In “The Tale End” you use humor to broach difficulties in relationships, and you handle the humor deftly. How do you make humor work for you when writing about complicated topics?
I do really like to work with humor. I love to hear that my writing truly moved people, and I also love to know that it made them laugh. I use humor mostly in my fiction, to varying degrees depending on the piece.
I would describe the tone I aim for as “humor tinged with sadness.” But sometimes it is “sadness tinged with humor.” My nonfiction can strike a more serious tone.
I use humor to approach complicated subjects in an atypical way. I write about loss, for instance, but I would hope that the humor suggests what also can be gained from loss. Albeit, it could be bittersweet, the way life often is.
If “The Tale End” is any guide, your fiction is melodic, it reads like poetry. Does your writing style differ when you write nonfiction?
Thank you for the kind words. I would say the answer is yes and no. I love language, and I value economy of style. Most of my nonfiction is written in a similar vein to my fiction.
That said, I am writing essays with an eye to writing a memoir. I am considering taking a slightly different approach to the nonfiction as a book. Letting the arc of the story determine the style, as it were. We’ll see how it changes.
Can you tell us what we can expect to see from you in the future? What are you working on now?
Several things! I am working on a collection of short stories. I write about familial dilemmas, often difficult and often humorous. I write both short-ish stories and those of a conventional length. Lately I have been working on a long story that just may turn into a novella or a novel. I write essays, and I also have that memoir in mind.
Where else can we read stories you have written?
I have published work in the Alaska Quarterly Review and the Mississippi Review. You can find those on my web site.
When and why did you begin writing? And what drew you to flash fiction?
I began writing seriously a few years ago, although I remember writing from a very young age. My fourth grade teacher asked me to read my story “Life On Planet Sponge” in front of the class. When I was in school, I was shy and preferred the written word as a means of communication. I am not shy now, but I still love writing. I found it, and find it, very powerful.
I was drawn to flash from the get-go. I like flash in the way that I like writing longer stories in a compressed style. A compressed format somehow inspires me to write smarter.

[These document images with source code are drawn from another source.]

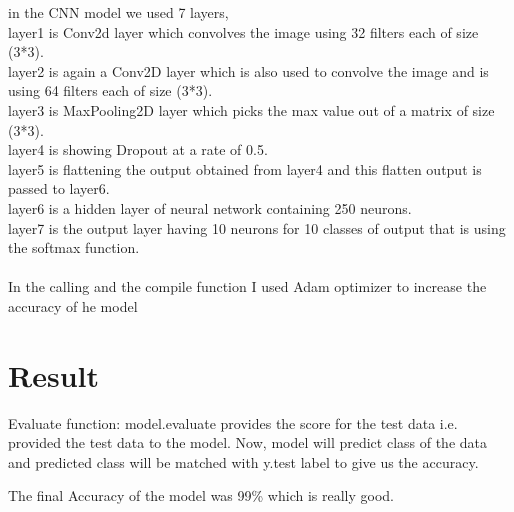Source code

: \documentclass[fleqn,10pt]{SelfArx} %
\begin{document}
in the CNN model we used 7 layers, \\
layer1 is Conv2d layer which convolves the image using 32 filters each of size (3*3). \\
layer2 is again a Conv2D layer which is also used to convolve the image and is using 64 filters each of size (3*3). \\
layer3 is MaxPooling2D layer which picks the max value out of a matrix of size (3*3). \\
layer4 is showing Dropout at a rate of 0.5. \\
layer5 is flattening the output obtained from layer4 and this flatten output is passed to layer6. \\
layer6 is a hidden layer of neural network containing 250 neurons. \\
layer7 is the output layer having 10 neurons for 10 classes of output that is using the softmax function.\\ \\

In the calling and the compile function I used Adam optimizer to increase the accuracy of he model
\section{Result}

Evaluate function: 
model.evaluate provides the score for the test data i.e. provided the test data to the model. Now, model will predict class of the data and predicted class will be matched with y.test label to give us the accuracy. 

The final Accuracy of the model was 99\% which is really good.

\end{document}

The best flash can say so much with so little.
You would think that the shorter length would make writing flash easier, but it turns out that this isn’t so!
What is your favorite thing about being a writer and what frustrates you?
My favorite thing is when people tell me they have read my work, or come up to me after a reading, and share that they were moved by my writing. I am always touched that what I wrote resonated with them in some way. It is particularly delightful when they are people whom I wouldn’t guess would feel something in common with me or what I write about.
It’s magical to see people from all different places and backgrounds connect with a piece of writing and find what matters to them in it. I do this myself as a reader of other writers’ work.
The most frustrating thing about being a writer, or at least this writer, is that it takes me longer than I would like to finish projects!